[Saved data entries]
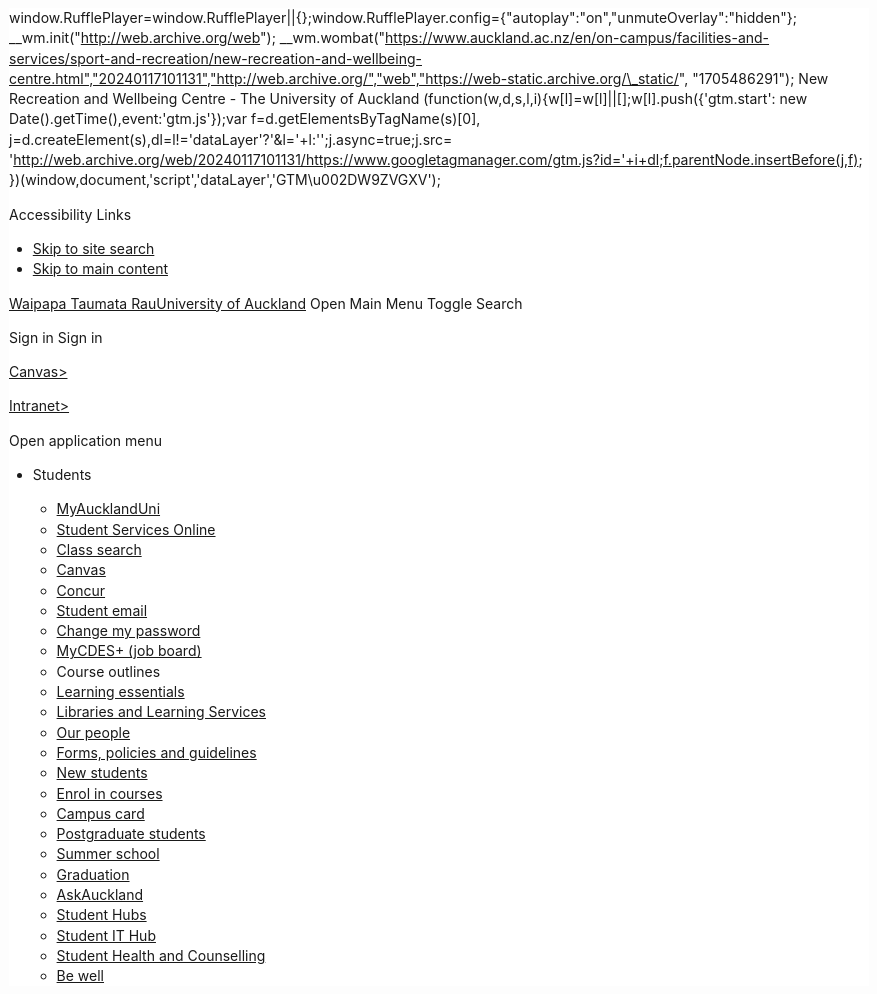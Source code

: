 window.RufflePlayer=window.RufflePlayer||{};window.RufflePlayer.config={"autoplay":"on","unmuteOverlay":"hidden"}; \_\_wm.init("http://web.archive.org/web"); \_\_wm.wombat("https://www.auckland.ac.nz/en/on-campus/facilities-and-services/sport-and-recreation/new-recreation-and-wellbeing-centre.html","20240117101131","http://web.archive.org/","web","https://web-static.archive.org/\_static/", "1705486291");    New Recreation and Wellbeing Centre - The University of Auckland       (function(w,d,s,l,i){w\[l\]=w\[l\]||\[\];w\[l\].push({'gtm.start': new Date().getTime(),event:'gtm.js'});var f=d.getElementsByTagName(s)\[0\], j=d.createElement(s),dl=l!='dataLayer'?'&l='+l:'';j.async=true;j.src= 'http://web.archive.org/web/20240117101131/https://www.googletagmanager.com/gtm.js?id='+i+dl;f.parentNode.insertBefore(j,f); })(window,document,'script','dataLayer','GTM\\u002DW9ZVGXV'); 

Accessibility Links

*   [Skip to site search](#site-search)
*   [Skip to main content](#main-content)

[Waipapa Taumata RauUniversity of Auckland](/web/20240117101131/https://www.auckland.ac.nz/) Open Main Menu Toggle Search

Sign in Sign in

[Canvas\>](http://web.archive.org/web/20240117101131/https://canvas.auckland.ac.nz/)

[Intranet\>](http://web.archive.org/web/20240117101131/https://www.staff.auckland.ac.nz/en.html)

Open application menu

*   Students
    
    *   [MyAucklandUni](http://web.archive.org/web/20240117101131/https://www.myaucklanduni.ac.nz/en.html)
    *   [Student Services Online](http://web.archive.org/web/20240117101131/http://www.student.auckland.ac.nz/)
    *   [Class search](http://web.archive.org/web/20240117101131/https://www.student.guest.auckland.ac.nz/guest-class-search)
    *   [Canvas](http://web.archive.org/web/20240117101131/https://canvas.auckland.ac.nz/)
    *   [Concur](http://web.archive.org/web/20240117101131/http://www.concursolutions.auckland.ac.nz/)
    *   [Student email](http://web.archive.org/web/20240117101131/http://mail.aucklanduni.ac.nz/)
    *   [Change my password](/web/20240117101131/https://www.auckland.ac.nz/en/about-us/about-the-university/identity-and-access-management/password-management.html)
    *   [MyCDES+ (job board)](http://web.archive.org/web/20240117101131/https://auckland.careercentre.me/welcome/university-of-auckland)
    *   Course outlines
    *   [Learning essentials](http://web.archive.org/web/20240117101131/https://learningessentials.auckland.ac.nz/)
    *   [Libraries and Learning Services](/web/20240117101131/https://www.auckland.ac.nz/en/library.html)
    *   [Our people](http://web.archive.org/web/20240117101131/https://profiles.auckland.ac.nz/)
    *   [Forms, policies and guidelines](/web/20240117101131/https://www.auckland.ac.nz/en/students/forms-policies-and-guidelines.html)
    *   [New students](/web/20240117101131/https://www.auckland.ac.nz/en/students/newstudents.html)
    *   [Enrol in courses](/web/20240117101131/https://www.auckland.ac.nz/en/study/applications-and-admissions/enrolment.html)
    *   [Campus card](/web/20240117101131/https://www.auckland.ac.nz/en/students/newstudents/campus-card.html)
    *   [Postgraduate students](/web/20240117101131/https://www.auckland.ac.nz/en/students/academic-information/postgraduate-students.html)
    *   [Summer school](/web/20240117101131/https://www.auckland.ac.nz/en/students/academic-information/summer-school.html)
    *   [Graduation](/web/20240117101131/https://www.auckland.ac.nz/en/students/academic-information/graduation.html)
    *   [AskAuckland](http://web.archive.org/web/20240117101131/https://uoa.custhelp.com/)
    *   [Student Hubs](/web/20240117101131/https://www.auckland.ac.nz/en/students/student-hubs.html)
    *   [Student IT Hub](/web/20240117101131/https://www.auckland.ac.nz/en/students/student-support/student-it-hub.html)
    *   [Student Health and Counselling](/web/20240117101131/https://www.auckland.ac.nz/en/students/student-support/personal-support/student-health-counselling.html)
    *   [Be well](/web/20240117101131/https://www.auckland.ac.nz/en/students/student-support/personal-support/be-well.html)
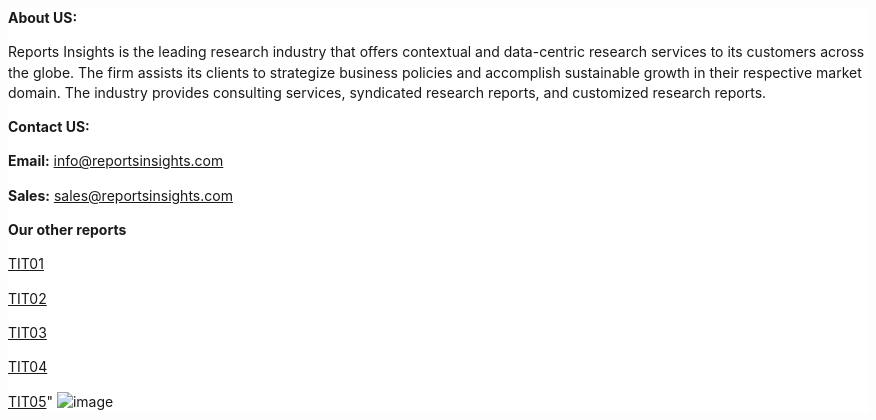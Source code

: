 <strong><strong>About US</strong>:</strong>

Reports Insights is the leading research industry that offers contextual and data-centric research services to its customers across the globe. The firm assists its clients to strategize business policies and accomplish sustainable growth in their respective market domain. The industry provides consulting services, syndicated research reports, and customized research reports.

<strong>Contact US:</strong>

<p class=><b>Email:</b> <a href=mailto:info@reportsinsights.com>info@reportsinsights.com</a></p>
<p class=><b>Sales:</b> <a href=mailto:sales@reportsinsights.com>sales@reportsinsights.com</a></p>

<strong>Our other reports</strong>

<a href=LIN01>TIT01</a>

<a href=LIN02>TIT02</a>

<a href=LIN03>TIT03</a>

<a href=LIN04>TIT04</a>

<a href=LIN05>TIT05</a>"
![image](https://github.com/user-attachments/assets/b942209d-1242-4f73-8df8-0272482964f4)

---

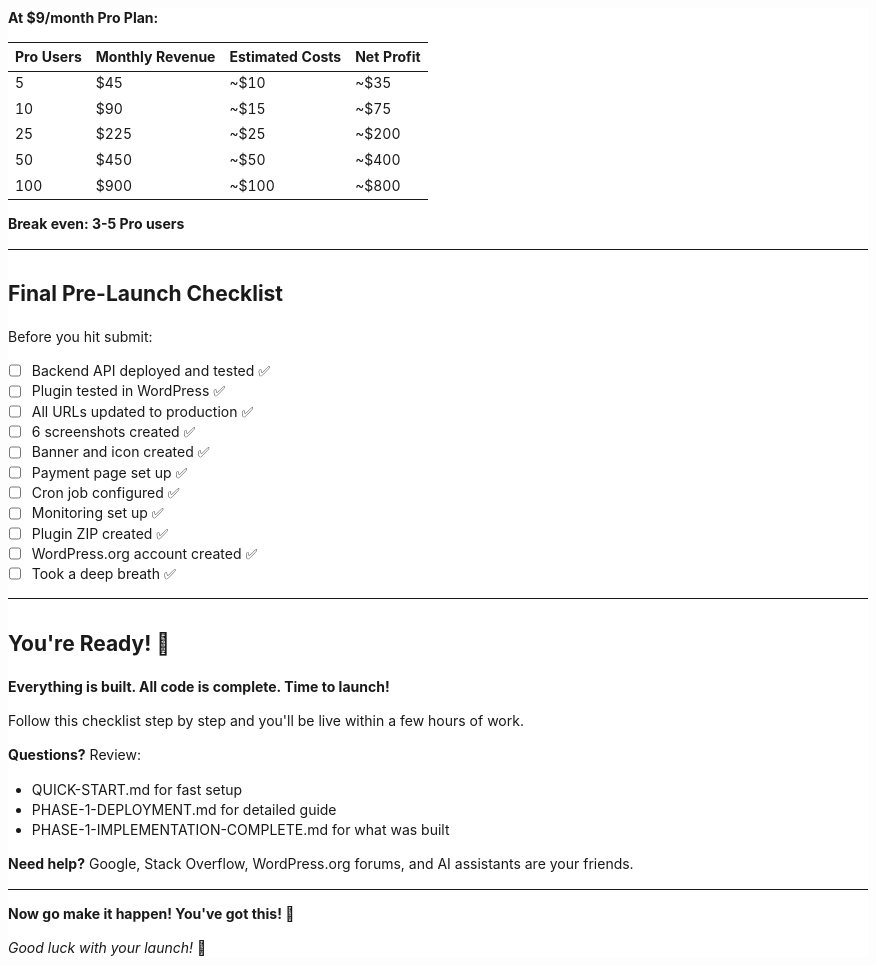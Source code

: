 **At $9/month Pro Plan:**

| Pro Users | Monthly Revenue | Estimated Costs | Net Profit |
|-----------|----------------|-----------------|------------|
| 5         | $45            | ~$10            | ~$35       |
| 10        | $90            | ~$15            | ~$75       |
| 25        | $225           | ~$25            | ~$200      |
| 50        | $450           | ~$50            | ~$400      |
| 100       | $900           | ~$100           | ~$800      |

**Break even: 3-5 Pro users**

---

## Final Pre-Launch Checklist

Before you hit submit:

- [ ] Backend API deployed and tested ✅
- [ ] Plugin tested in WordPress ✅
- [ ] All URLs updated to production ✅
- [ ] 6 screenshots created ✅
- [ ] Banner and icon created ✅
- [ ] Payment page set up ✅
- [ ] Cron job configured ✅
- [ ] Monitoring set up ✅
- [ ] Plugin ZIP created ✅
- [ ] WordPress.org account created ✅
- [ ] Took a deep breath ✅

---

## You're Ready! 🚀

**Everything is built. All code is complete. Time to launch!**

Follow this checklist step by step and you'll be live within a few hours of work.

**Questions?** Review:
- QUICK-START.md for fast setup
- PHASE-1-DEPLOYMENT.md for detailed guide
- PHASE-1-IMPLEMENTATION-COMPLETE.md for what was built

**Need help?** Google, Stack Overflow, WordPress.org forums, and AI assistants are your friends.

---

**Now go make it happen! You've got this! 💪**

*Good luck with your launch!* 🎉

* * *

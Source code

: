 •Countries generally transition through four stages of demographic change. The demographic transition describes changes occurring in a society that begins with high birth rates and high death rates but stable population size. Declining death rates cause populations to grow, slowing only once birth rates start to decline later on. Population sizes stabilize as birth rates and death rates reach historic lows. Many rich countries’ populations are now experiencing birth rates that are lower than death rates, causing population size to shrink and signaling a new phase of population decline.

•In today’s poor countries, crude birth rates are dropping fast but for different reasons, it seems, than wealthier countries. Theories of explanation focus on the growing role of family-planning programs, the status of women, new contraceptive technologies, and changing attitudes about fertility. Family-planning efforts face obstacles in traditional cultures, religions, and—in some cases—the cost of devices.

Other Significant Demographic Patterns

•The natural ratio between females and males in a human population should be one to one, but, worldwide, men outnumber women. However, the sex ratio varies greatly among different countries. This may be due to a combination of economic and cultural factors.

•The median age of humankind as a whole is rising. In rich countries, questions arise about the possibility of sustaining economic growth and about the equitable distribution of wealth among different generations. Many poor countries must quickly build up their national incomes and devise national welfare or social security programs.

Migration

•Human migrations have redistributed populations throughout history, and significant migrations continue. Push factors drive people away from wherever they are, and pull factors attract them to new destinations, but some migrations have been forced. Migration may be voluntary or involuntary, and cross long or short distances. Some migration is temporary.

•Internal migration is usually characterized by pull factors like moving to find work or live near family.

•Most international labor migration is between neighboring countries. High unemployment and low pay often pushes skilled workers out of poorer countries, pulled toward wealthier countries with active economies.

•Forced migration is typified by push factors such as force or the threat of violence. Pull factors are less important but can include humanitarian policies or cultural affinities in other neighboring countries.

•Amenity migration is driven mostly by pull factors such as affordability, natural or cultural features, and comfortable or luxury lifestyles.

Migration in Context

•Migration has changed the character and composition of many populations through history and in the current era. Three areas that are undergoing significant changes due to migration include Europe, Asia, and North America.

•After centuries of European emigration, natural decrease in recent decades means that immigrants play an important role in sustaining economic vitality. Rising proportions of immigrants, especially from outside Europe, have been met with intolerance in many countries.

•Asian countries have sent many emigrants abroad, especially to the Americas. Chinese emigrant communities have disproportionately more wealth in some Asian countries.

[EXERCISE AIM]
Whenever a line of the data includes "href", copy that line.

[ANSWER BOX]
<p class=><b>Email:</b> <a href=mailto:info@reportsinsights.com>info@reportsinsights.com</a></p>
<p class=><b>Sales:</b> <a href=mailto:sales@reportsinsights.com>sales@reportsinsights.com</a></p>
<a href=LIN01>TIT01</a>
<a href=LIN02>TIT02</a>
<a href=LIN03>TIT03</a>
<a href=LIN04>TIT04</a>
<a href=LIN05>TIT05</a>"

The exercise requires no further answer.